According to the World Health Organization (WHO), the most important factor to diagnose a ALK negative ALCL is morphology and immunophenotype:[1]

Immunophenotype criteria


Genetics

ALK positive anaplastic large cell lymphoma is associated with a rearrangement in the anaplastic lymphoma kinase (ALK) gene. The most frequent gene translocation is T(2;5)(p23;q35).[2] This translocation leads to a chimeric protein between the nucleolar phosphoprotein (NPM) gene (5q35) and ALK gene (2p23), which has structural similarity to the insulin growth factor receptor.[3] Normal T-cells require IL-2 as a growth factor; T-cells of patients with ALK positive anaplastic large cell lymphoma have a constitutive activation of IL-2 receptor caused by the new NMP-ALK chimeric protein.[4] Other gene mutations include:[5]

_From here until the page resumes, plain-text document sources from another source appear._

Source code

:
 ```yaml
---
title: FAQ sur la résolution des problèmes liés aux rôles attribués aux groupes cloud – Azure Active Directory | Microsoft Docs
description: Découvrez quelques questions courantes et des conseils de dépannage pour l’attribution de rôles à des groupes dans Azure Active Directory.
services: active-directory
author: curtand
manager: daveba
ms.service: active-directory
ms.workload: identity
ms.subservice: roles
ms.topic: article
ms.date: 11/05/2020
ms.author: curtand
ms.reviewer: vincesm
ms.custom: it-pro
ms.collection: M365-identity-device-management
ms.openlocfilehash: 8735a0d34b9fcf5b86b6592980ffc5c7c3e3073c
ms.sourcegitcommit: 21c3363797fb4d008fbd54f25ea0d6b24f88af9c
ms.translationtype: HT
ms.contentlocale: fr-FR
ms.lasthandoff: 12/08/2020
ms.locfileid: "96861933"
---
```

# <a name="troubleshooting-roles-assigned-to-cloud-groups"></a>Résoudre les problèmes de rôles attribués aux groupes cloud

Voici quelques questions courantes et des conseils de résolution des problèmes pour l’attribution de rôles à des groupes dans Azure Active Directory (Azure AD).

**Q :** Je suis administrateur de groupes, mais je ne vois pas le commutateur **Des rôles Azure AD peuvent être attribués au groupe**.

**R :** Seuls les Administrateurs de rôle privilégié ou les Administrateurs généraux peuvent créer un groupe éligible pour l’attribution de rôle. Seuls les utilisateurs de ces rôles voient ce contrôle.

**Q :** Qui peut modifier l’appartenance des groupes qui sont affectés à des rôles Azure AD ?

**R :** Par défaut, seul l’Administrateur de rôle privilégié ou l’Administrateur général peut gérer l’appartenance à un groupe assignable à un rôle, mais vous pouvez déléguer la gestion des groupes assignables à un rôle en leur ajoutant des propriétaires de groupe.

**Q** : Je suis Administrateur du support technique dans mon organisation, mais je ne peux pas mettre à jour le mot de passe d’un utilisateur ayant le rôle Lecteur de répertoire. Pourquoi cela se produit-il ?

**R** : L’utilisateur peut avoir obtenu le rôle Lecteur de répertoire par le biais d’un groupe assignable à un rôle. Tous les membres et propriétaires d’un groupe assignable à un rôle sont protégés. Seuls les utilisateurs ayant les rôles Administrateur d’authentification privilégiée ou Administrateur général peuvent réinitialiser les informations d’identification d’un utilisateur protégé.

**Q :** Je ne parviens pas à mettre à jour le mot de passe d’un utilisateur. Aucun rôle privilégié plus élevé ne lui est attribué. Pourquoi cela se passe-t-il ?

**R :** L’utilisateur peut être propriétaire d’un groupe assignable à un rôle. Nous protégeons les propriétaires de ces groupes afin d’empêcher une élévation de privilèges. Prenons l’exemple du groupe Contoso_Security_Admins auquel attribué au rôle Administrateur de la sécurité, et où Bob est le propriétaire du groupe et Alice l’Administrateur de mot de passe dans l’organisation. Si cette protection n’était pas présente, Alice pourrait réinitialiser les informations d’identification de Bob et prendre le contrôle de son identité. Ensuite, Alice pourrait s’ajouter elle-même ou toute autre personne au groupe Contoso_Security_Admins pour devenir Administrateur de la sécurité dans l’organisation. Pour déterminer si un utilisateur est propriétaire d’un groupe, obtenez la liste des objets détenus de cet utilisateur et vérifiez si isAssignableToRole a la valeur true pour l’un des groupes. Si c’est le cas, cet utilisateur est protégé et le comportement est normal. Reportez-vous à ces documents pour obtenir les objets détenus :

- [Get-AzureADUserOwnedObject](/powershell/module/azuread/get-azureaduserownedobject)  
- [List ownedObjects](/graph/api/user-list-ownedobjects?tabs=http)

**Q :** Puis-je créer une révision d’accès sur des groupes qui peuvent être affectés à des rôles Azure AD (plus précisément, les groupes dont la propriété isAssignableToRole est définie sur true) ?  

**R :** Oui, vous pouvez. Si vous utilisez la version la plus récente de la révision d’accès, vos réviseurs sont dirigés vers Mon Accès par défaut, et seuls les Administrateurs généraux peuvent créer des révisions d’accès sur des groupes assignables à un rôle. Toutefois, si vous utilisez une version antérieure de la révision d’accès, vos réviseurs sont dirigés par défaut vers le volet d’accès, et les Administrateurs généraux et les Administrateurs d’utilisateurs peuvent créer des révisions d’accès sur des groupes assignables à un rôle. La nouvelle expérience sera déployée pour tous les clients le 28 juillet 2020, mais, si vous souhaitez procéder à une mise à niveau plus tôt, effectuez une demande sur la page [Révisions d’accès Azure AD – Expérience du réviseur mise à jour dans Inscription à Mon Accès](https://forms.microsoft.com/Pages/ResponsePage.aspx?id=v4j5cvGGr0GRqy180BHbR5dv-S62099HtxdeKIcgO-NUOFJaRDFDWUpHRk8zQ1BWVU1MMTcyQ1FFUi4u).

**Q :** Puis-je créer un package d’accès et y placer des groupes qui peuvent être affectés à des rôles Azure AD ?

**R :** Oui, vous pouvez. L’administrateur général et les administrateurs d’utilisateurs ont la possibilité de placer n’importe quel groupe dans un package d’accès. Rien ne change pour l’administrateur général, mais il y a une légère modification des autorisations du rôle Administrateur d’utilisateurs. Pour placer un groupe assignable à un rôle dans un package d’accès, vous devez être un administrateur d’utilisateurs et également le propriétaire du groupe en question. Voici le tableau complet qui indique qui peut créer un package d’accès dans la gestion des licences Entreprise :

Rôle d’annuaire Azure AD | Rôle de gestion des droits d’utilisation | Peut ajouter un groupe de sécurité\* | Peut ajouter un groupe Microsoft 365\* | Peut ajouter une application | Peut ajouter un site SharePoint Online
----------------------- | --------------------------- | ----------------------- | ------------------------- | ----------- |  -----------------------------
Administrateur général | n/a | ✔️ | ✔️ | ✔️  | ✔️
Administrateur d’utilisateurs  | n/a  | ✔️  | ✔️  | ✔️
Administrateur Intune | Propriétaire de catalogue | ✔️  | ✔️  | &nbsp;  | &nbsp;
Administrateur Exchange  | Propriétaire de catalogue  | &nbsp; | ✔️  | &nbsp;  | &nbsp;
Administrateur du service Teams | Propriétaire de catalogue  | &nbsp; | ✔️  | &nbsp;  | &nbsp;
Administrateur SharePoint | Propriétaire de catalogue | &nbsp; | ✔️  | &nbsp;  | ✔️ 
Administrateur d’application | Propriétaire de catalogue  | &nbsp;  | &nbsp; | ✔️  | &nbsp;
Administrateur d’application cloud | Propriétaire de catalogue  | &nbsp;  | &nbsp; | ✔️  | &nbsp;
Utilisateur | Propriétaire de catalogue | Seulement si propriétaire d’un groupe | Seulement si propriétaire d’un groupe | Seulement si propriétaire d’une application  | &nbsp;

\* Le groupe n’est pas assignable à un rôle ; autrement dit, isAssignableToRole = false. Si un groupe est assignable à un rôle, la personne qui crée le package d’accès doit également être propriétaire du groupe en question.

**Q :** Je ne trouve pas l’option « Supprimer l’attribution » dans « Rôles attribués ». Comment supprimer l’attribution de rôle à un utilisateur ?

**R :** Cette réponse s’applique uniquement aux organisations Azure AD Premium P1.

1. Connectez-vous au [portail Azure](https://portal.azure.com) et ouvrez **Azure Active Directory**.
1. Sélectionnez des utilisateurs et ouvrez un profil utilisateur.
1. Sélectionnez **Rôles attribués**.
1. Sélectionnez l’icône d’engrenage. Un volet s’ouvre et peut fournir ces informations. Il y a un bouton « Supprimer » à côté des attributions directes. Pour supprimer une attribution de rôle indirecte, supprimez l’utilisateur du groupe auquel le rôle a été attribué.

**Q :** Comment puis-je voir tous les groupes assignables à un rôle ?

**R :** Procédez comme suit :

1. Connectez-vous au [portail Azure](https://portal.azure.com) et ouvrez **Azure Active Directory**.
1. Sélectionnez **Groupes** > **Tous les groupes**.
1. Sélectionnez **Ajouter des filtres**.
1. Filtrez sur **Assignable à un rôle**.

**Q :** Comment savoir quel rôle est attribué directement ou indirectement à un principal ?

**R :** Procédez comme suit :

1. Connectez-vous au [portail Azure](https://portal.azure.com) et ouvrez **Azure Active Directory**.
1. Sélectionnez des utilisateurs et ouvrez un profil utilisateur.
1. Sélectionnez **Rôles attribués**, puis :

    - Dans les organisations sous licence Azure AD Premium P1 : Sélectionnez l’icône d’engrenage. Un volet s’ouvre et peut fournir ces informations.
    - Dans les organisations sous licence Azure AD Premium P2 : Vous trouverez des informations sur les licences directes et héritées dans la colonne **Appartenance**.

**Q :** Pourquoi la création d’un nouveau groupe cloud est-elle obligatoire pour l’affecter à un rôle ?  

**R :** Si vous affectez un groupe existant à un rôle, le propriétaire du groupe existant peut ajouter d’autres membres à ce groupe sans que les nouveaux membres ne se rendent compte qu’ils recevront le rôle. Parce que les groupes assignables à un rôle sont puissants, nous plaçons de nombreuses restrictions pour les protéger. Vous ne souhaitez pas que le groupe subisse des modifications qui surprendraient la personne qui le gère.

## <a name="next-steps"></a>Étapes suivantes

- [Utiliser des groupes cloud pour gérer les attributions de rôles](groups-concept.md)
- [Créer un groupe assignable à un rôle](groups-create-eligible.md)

  • T(1;2), encoding a tropomyosin3 (TPM3)/ALK fusion protein (10 to 20%)
  • T(2;3), encoding a TRK fusion gene (TFP)/ALK fusion protein (2 to 5%)
  • Inv(2), encoding a ATIC (Pur H gene)/ALK fusion protein (2 to 5%)
  • T(2;17), encoding a clathrin heavy (CLTC)/ALK fusion protein (2 to 5%)
  • T(2;17), encoding a ALO17/ALK fusion protein (2 to 5 percent of cases)
  • T(2;19), encoding a tropomyosin 4 (TPM4)/ALK fusion protein (<1%)
  • T(2;22), encoding a non-muscle myosin (MYH9)/ALK fusion protein (<1%)

Molecular biology

The majority of cases, greater than 90%, contain a clonal rearrangement of the T-cell receptor. This may be identified using PCR techniques, such as T-gamma multiplex PCR. Oncogeneic potential is conferred by upregulation of a tyrosine kinase gene on chromosome 2. Several different translocations involving this gene have been identified in different cases of this lymphoma. The most common is a chromosomal translocation involving the nucleophosmin gene on chromosome 5. The translocation may be identified by analysis of giemsa-banded metaphase spreads of tumour cells and is characterised by t(2;5)(p23;q35). The product of this fusion gene may be identified by immunohistochemistry using antiserum to ALK protein. Probes are available to identify the translocation by fluorescent in situ hybridization. The nucleophosmin component associated with the commonest translocation results in nuclear positivity as well as cytoplasmic positivity. Positivity with the other translocations may be confined to the cytoplasm. Mutagenesis and functional studies have identified a plethora of NPM1ALK interacting molecules which ultimately lead to the activation of key pathways including Erk, PLC-γ, PI3K, and Jak/signal transducers and activators of transcription (STAT) path- ways, which in turn control cell proliferation and survival and cytoskeletal rearrangements.[6]

Immunophenotype

The hallmark cells (and variants) show immunopositivity for CD30 (also known as Ki-1). True positivity requires localisation of signal to the cell membrane and/or paranuclear region (cyptolasmic positivity is considered non-specific and non-informative). Another useful marker which helps to differentiate this lesion from Hodgkin lymphoma is Clusterin. The neoplastic cells have a golgi staining pattern (hence paranuclear staining), which is characteristic of this lymphoma. The cells are also typically positive for a subset of markers of T-cell lineage. However, as with other T-cell lymphomas, they are usually negative for the pan T-cell marker CD3. Occasional examples are of null (neither T nor B) cell type. These lymphomas show immunopositivity for ALK protein in 70% of cases. They are also typically positive for EMA. In contrast to many B-cell anaplastic CD30 positive lymphomas, they are negative for markers of Epstein-Barr Virus (EBV).

Microscopic Pathology

The histologic features of Anaplastic large cell lymphoma are variable. The hallmark cells are of medium size and feature abundant cytoplasm (which may be clear, amphophilic or eosinophilic), kidney shaped nuclei, and a paranuclear eosinophilic region. Occasional cells may be identified in which the plane of section passes through the nucleus in such a way that it appears to enclose a region of cytoplasm within a ring; such cells are called "doughnut" cells.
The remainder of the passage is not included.